Le bilan de ces recettes keynésiennes est consternant, dans la zone euro notamment. Il n'y a plus de marché interbancaire, la défiance entre banques étant encore plus grandes que celle des épargnants vis à vis des Etats. Le marché de la dette publique est en train de se fracturer sur des lignes nationales, les banques souscrivant exclusivement les obligations de leur pays d'origine (sauf pour l'Allemagne) avec l'argent que leur fournit obligeamment la Banque centrale européenne, par centaines de milliards d'euros. Et les finances publiques sinistrées imposent des politiques d'austérité budgétaires, au demeurant bien mal réparties. Le chômage s'envole et la croissance stagne, ou s'effondre, dans les pays les plus atteints. Pourquoi ? Parce que soigner une crise d'endettement, un sinistre bilantiel dans le système bancaire, en augmentant le niveau de la dette consiste à resservir un alcoolique.
La défense ultime de la doxa keynésienne est que la situation aurait été encore pire si «on» n'avait pas agi ainsi. Impossible à prouver comme à démentir. C'est l'argument qui tue, le point Godwin du débat économique.

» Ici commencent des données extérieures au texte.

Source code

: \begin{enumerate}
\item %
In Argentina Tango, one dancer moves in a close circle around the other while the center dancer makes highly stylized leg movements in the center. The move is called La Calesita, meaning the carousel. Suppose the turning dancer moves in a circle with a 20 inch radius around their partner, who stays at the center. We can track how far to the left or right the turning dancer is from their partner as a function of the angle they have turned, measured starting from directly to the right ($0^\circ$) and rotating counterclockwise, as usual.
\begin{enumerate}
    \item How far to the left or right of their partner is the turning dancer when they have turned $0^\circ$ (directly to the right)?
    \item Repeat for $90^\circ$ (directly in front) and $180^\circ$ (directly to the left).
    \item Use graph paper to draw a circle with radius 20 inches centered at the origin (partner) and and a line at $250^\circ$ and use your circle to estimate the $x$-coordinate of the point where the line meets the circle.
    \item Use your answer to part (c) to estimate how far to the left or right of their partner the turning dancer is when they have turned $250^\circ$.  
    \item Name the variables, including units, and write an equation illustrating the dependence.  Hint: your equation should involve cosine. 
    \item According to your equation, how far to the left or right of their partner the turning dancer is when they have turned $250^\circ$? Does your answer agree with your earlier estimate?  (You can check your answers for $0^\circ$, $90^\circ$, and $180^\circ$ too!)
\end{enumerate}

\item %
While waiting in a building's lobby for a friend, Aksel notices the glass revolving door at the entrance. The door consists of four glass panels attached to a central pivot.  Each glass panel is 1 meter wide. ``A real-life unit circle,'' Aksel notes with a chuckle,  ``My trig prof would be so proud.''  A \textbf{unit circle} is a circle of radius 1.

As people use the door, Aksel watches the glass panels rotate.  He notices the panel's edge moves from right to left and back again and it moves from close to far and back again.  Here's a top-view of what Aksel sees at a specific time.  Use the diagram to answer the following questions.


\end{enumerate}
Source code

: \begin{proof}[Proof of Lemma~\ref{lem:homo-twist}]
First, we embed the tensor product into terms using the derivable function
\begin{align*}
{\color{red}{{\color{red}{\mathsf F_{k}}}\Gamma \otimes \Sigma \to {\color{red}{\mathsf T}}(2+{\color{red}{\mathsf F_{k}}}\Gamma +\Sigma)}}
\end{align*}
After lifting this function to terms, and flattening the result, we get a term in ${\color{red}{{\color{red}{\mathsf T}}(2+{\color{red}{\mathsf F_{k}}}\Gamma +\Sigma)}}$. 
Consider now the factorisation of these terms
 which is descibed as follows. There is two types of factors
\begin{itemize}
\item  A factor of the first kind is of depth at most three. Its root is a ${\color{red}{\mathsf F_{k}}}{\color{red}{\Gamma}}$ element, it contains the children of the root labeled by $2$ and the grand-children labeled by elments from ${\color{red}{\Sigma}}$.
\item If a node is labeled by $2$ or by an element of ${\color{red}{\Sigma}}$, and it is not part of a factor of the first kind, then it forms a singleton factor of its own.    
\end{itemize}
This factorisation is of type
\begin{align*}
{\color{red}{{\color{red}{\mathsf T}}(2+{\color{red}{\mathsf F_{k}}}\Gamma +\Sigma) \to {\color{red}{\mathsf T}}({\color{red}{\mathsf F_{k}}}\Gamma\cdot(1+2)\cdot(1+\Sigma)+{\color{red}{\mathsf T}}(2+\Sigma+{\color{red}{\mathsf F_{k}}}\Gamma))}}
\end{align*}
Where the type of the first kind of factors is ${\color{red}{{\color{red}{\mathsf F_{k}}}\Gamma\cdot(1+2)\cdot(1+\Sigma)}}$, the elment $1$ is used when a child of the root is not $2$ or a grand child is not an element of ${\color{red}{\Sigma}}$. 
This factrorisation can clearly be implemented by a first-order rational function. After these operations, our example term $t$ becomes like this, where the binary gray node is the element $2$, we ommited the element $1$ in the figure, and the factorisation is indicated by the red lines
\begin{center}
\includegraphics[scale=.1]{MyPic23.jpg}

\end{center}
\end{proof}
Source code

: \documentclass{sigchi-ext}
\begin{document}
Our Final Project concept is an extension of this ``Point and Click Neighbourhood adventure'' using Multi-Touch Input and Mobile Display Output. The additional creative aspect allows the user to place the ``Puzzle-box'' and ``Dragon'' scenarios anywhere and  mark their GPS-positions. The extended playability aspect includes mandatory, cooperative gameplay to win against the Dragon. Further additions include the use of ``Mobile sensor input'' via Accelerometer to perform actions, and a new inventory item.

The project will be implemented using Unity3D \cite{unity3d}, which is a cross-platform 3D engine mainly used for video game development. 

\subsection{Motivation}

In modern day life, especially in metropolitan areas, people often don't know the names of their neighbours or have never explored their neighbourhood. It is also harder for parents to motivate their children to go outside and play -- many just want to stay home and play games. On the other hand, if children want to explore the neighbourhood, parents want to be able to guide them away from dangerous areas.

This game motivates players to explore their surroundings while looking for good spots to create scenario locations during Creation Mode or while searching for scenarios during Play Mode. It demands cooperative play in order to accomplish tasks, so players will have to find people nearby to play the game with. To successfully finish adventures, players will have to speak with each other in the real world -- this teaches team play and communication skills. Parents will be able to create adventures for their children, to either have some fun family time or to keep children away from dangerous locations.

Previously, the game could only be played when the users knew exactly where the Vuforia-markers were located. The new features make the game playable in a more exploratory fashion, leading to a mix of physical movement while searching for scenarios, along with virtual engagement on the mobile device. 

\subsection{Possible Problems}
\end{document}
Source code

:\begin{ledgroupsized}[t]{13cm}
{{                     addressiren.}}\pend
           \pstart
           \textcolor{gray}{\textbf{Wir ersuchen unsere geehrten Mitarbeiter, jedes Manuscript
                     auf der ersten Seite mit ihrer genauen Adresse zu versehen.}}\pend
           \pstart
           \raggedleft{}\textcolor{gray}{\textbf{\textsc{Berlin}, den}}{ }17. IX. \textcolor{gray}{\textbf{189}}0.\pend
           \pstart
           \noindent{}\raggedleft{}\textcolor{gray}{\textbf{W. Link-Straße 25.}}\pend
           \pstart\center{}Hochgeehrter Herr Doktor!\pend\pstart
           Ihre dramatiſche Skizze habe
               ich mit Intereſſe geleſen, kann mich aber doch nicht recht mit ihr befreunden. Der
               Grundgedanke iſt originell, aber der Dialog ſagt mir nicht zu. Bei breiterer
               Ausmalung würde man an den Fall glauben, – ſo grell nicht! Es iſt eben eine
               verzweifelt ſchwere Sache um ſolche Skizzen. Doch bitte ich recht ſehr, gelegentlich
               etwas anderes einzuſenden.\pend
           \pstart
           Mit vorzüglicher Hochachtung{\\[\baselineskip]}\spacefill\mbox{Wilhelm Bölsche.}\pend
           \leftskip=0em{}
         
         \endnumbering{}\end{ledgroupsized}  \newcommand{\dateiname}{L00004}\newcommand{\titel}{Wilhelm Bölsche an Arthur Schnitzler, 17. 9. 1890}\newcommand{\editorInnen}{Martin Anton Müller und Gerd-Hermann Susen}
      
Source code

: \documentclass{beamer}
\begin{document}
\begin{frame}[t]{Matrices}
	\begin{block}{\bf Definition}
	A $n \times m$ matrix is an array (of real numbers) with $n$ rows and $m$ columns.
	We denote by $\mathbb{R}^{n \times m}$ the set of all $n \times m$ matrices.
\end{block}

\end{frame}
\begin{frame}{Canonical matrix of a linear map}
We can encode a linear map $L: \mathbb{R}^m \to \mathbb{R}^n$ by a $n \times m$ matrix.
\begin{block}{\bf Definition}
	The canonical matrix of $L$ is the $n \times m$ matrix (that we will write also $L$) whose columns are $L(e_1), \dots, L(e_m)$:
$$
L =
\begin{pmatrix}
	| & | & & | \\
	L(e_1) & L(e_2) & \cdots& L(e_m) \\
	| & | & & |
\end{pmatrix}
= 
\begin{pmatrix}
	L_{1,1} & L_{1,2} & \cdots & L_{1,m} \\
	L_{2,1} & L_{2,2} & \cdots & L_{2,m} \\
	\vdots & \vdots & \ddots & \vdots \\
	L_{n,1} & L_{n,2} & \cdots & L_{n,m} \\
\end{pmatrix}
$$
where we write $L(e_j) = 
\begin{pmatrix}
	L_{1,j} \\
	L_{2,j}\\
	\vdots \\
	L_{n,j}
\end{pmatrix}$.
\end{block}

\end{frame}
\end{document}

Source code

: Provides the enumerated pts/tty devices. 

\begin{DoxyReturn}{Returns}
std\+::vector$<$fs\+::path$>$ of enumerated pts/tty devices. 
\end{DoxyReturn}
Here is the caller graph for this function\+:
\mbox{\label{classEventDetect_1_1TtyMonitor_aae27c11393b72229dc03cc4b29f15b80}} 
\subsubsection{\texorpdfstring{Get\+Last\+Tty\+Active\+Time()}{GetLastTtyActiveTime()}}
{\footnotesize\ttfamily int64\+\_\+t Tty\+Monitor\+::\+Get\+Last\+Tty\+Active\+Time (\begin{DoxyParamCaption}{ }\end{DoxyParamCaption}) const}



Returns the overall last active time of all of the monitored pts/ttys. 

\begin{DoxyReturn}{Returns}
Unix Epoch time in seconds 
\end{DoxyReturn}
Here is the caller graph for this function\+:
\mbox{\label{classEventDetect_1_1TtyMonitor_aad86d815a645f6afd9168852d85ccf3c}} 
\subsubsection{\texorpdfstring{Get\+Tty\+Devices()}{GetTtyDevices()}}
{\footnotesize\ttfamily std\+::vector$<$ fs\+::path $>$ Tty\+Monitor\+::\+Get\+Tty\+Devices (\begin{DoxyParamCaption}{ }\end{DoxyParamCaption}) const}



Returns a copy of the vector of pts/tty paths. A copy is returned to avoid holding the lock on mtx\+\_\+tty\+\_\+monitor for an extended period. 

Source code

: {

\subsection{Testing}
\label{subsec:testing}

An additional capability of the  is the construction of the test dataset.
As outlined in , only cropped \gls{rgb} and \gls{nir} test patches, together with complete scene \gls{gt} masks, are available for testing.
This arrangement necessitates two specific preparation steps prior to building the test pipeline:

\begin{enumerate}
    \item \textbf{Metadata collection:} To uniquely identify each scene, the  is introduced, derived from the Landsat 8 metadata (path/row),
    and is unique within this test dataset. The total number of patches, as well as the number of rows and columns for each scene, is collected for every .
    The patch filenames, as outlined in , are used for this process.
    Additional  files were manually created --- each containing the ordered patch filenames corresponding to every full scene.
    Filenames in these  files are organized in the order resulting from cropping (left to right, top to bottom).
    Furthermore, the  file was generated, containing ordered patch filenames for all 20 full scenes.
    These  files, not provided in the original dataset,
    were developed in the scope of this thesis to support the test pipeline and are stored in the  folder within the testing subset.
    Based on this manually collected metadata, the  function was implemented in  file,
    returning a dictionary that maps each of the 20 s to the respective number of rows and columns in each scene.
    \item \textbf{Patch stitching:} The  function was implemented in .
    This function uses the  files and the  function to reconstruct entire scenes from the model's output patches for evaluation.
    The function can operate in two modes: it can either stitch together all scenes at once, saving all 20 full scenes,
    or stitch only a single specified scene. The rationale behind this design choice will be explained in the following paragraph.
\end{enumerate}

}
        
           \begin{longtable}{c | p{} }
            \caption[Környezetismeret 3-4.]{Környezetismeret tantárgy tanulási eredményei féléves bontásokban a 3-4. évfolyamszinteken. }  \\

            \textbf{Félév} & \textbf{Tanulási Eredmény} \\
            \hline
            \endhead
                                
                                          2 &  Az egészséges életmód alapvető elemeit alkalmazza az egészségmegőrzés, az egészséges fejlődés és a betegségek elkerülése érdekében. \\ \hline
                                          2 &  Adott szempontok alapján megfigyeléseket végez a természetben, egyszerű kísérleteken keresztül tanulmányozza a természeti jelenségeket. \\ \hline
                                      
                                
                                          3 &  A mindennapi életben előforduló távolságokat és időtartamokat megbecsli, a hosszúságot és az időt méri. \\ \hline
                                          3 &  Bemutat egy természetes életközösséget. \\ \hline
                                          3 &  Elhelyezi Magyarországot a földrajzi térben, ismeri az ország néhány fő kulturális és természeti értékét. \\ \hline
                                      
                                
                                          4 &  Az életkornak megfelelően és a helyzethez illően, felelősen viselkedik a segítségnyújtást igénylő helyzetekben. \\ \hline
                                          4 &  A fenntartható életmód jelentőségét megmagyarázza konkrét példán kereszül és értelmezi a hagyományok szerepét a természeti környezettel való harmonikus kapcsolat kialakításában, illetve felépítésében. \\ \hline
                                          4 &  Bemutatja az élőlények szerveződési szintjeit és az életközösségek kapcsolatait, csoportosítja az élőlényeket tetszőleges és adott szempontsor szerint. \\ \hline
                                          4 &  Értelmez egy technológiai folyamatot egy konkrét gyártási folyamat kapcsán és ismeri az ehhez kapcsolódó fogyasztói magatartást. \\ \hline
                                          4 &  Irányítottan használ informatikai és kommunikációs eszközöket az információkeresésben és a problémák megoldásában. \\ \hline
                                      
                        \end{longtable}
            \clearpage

Publié initialement sur Orange.fr, le 29 mars 2012

PS: cette démonstration serait incomplète sans rappel du précédent japonais, où les recettes keynésiennes et la stimulation monétaire ont été mises en oeuvre avec l'énergie du désespoir et qui n'a pas trouvé la porte de sortie, 15 ans plus tard. Il parait que la BCE, qui a mis mille milliards d'euros sur la table pour gagner du temps, serait partie à la recherche de la porte en question. Bonne chance!